“Estávamos casados havia pouco tempo. Ainda andávamos na rua de mãos dadas, mesmo quando estávamos nas lojas. Sempre juntos. Eu dizia a ele ‘eu te amo’. Mas ainda não sabia o quanto o amava.”
Começa assim o devastador depoimento de Ludmila Ignátienko para o livro Vozes de Tchernóbil – A história oral do desastre nuclear (Companhia das Letras, 2016), da vencedora do Nobel de Literatura Svetlana Aleksiévitch. Ludmila é viúva do bombeiro Vassili Ignátienko, uma das primeiras vítimas do desastre nuclear de 1986, e foi uma das poucas mulheres que conseguiram acompanhar o marido no hospital durante os dias de agonia que antecederam sua morte inevitável. Ludmila e Vassili são dois dos personagens reais incluídos na trama da minissérie em cinco capítulos Chernobyl, exibida até a última sexta-feira pelo canal por assinatura HBO e desde já um dos grandes acontecimentos da televisão mundial em 2019.
Na minissérie, a história do jovem casal ilustra um dos muitos aspectos trágicos do maior acidente nuclear da História: a impossibilidade de abraçar ou beijar as pessoas que estavam morrendo ou mesmo escolher o lugar em que elas seriam enterradas. A radiação era uma ameaça não apenas invisível, mas difícil de explicar às famílias das áreas contaminadas. Como convencer uma mãe a não abraçar um filho? Uma mulher a não aliviar o sofrimento do marido? Um doente a recusar um carinho?

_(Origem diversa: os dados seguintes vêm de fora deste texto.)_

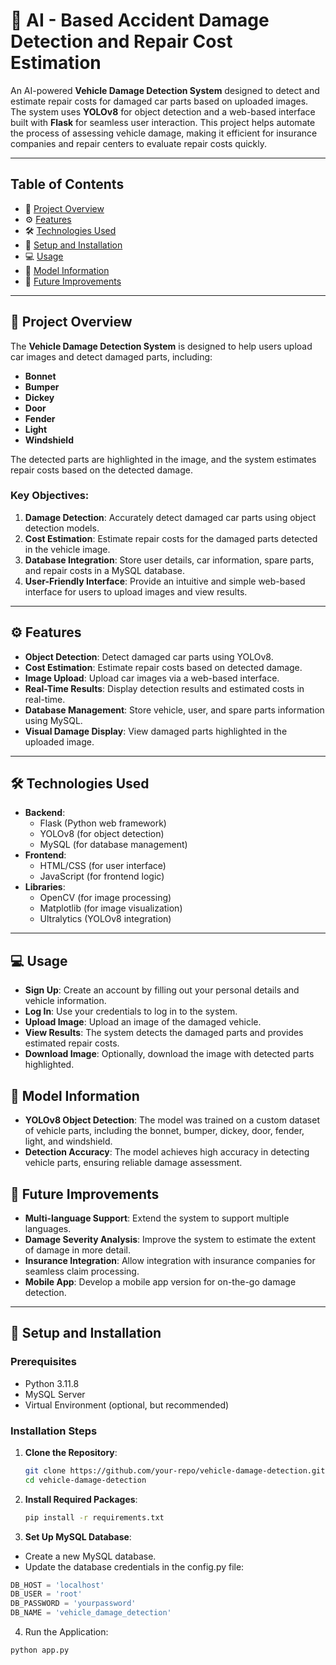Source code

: # 🤖 AI - Based Accident Damage Detection and Repair Cost Estimation

An AI-powered **Vehicle Damage Detection System** designed to detect and estimate repair costs for damaged car parts based on uploaded images. The system uses **YOLOv8** for object detection and a web-based interface built with **Flask** for seamless user interaction. This project helps automate the process of assessing vehicle damage, making it efficient for insurance companies and repair centers to evaluate repair costs quickly.

---

## Table of Contents

- 🚗 [Project Overview](#project-overview)
- ⚙️ [Features](#features)
- 🛠️ [Technologies Used](#technologies-used)
- 📝 [Setup and Installation](#setup-and-installation)
- 💻 [Usage](#usage)
- 🤖 [Model Information](#model-information)
- 🚀 [Future Improvements](#future-improvements)
---

## 🚗 Project Overview

The **Vehicle Damage Detection System** is designed to help users upload car images and detect damaged parts, including:
- **Bonnet**
- **Bumper**
- **Dickey**
- **Door**
- **Fender**
- **Light**
- **Windshield**

The detected parts are highlighted in the image, and the system estimates repair costs based on the detected damage.

### Key Objectives:
1. **Damage Detection**: Accurately detect damaged car parts using object detection models.
2. **Cost Estimation**: Estimate repair costs for the damaged parts detected in the vehicle image.
3. **Database Integration**: Store user details, car information, spare parts, and repair costs in a MySQL database.
4. **User-Friendly Interface**: Provide an intuitive and simple web-based interface for users to upload images and view results.

---

## ⚙️ Features

- **Object Detection**: Detect damaged car parts using YOLOv8.
- **Cost Estimation**: Estimate repair costs based on detected damage.
- **Image Upload**: Upload car images via a web-based interface.
- **Real-Time Results**: Display detection results and estimated costs in real-time.
- **Database Management**: Store vehicle, user, and spare parts information using MySQL.
- **Visual Damage Display**: View damaged parts highlighted in the uploaded image.

---

## 🛠️ Technologies Used

- **Backend**: 
  - Flask (Python web framework)
  - YOLOv8 (for object detection)
  - MySQL (for database management)
- **Frontend**: 
  - HTML/CSS (for user interface)
  - JavaScript (for frontend logic)
- **Libraries**: 
  - OpenCV (for image processing)
  - Matplotlib (for image visualization)
  - Ultralytics (YOLOv8 integration)

---
## 💻 Usage
- **Sign Up**: Create an account by filling out your personal details and vehicle information.
- **Log In**: Use your credentials to log in to the system.
- **Upload Image**: Upload an image of the damaged vehicle.
- **View Results**: The system detects the damaged parts and provides estimated repair costs.
- **Download Image**: Optionally, download the image with detected parts highlighted.

## 🤖 Model Information
- **YOLOv8 Object Detection**: The model was trained on a custom dataset of vehicle parts, including the bonnet, bumper, dickey, door, fender, light, and windshield.
- **Detection Accuracy**: The model achieves high accuracy in detecting vehicle parts, ensuring reliable damage assessment.

## 🚀 Future Improvements
- **Multi-language Support**: Extend the system to support multiple languages.
- **Damage Severity Analysis**: Improve the system to estimate the extent of damage in more detail.
- **Insurance Integration**: Allow integration with insurance companies for seamless claim processing.
- **Mobile App**: Develop a mobile app version for on-the-go damage detection.

---

## 📝 Setup and Installation

### Prerequisites
- Python 3.11.8
- MySQL Server
- Virtual Environment (optional, but recommended)
  
### Installation Steps

1. **Clone the Repository**:
   ```bash
   git clone https://github.com/your-repo/vehicle-damage-detection.git
   cd vehicle-damage-detection
   ```

2. **Install Required Packages**:
   ```bash
   pip install -r requirements.txt
   ```

3. **Set Up MySQL Database**:
 - Create a new MySQL database.
 - Update the database credentials in the config.py file:
  ```python
  DB_HOST = 'localhost'
  DB_USER = 'root'
  DB_PASSWORD = 'yourpassword'
  DB_NAME = 'vehicle_damage_detection'
  ```
4. Run the Application:
  ```bash
  python app.py
  ```
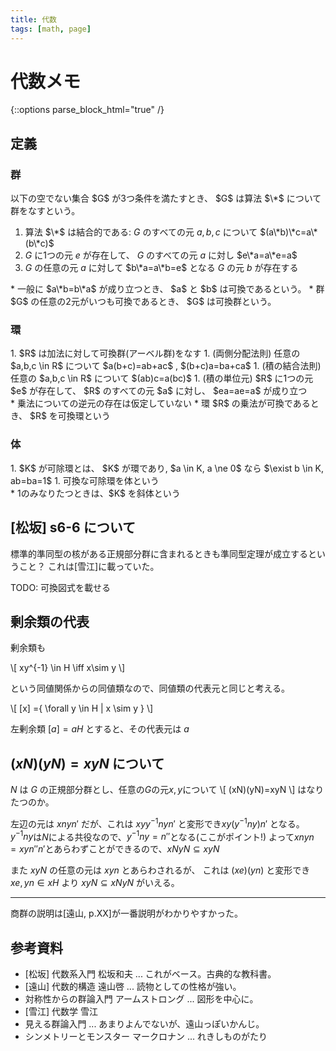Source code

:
 ```yaml
---
title: 代数
tags: [math, page]
---
```


# 代数メモ

{::options parse_block_html="true" /}

## 定義

### 群

<div class="twocolumn">

<div class="def">
以下の空でない集合 $G$ が3つ条件を満たすとき、 $G$ は算法 $\*$ について群をなすという。

1. 算法 $\*$ は結合的である: $G$ のすべての元 $a, b, c$ について $(a\*b)\*c=a\*(b\*c)$
1. $G$ に1つの元 $e$ が存在して、 $G$ のすべての元 $a$ に対し $e\*a=a\*e=a$
1. $G$ の任意の元 $a$ に対して $b\*a=a\*b=e$ となる $G$ の元 $b$ が存在する
</div>

<div class="note">
* 一般に $a\*b=b\*a$ が成り立つとき、 $a$ と $b$ は可換であるという。
* 群 $G$ の任意の2元がいつも可換であるとき、 $G$ は可換群という。
</div>

</div>

### 環

<div class="twocolumn">

<div class="def">
1. $R$ は加法に対して可換群(アーベル群)をなす
1. (両側分配法則) 任意の $a,b,c \in R$ について $a(b+c)=ab+ac$ , $(b+c)a=ba+ca$
1. (積の結合法則) 任意の $a,b,c \in R$ について $(ab)c=a(bc)$
1. (積の単位元) $R$ に1つの元 $e$ が存在して、 $R$ のすべての元 $a$ に対し、 $ea=ae=a$ が成り立つ
</div>

<div class="note">
* 乗法についての逆元の存在は仮定していない
* 環 $R$ の乗法が可換であるとき、 $R$ を可換環という
</div>

</div>

### 体

<div class="twocolumn">
<div class="def">
1. $K$ が可除環とは、 $K$ が環であり, $a \in K, a \ne 0$ なら
   $\exist b \in K, ab=ba=1$
1. 可換な可除環を体という
</div>

<div class="note">
* 1のみなりたつときは、$K$ を斜体という
</div>
</div>

## [松坂] s6-6 について

標準的準同型の核がある正規部分群に含まれるときも準同型定理が成立するということ？
これは[雪江]に載っていた。

TODO: 可換図式を載せる

## 剰余類の代表

剰余類も

\\[ xy^{-1} \in H \iff x\sim y \\]

という同値関係からの同値類なので、同値類の代表元と同じと考える。

\\[ [x] =\{ \forall y
\in H | x \sim y \} \\]

左剰余類 $[a] = aH$ とすると、その代表元は $a$

## $(xN)(yN)=xyN$ について

$N$ は $G$ の正規部分群とし、任意の$G$の元$x,y$について
\\[ (xN)(yN)=xyN \\]
はなりたつのか。

左辺の元は $xnyn'$ だが、これは $xyy^{-1}nyn'$ と変形でき$xy(y^{-1}ny)n'$ となる。
$y^{-1}ny$は$N$による共役なので、$y^{-1}ny=n''$となる(ここがポイント!)
よって$xnyn = xyn''n'$とあらわずことができるので、$xNyN \subseteq xyN$

また $xyN$ の任意の元は $xyn$ とあらわされるが、
これは $(xe)(yn)$ と変形でき $xe, yn \in xH$ より
$xyN \subseteq xNyN$ がいえる。

---

商群の説明は[遠山, p.XX]が一番説明がわかりやすかった。

## 参考資料

* [松坂] 代数系入門 松坂和夫 ... これがベース。古典的な教科書。
* [遠山] 代数的構造 遠山啓 ... 読物としての性格が強い。
* 対称性からの群論入門 アームストロング ... 図形を中心に。
* [雪江] 代数学 雪江
* 見える群論入門 ... あまりよんでないが、遠山っぽいかんじ。
* シンメトリーとモンスター マークロナン ... れきしものがたり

A radiação, porém, não é o único vilão insidioso dessa história. A mão invisível da burocracia soviética, sustentada durante décadas sobre o medo e a opressão do povo, opera o tempo todo nos bastidores, colocando seus próprios interesses acima de tudo. Nada ilustra melhor os motivos que levariam o regime ao colapso, apenas cinco anos depois, do que todas as trapalhadas e decisões equivocadas tomadas imediatamente antes e após o acidente.
Trinta e três anos e milhares de vítimas depois, Chernobyl permanece como uma tragédia sem epílogo. Não acaba quando os bombeiros apagam o fogo na usina nuclear, quando os supostos responsáveis são julgados ou mesmo quando o regime soviético desaba. As mortes em consequência da radiação continuam, embora os números exatos não sejam conhecidos. O livro de Svetlana Aleksiévitch, de 1997, e a minissérie da HBO apenas nos ajudam a dimensionar o tamanho do estrago – e a não deixar que suas vítimas e heróis caiam no esquecimento.
Em tempos de ataques contra a ciência e de negação do aquecimento global, sempre é bom lembrar que alguns erros não têm conserto. A certa altura do livro de Svetlana Aleksiévitch, um homem que viveu o horror da Segunda Guerra na infância conta que sempre acreditou que o acontecimento mais terrível de sua vida havia ficado no passado. Até Chernobyl, achava que nada pior poderia acontecer a ele e sua família. Estava errado: “O passado já não me protege. Não me tranquiliza. Não dá respostas. O futuro me arruína”.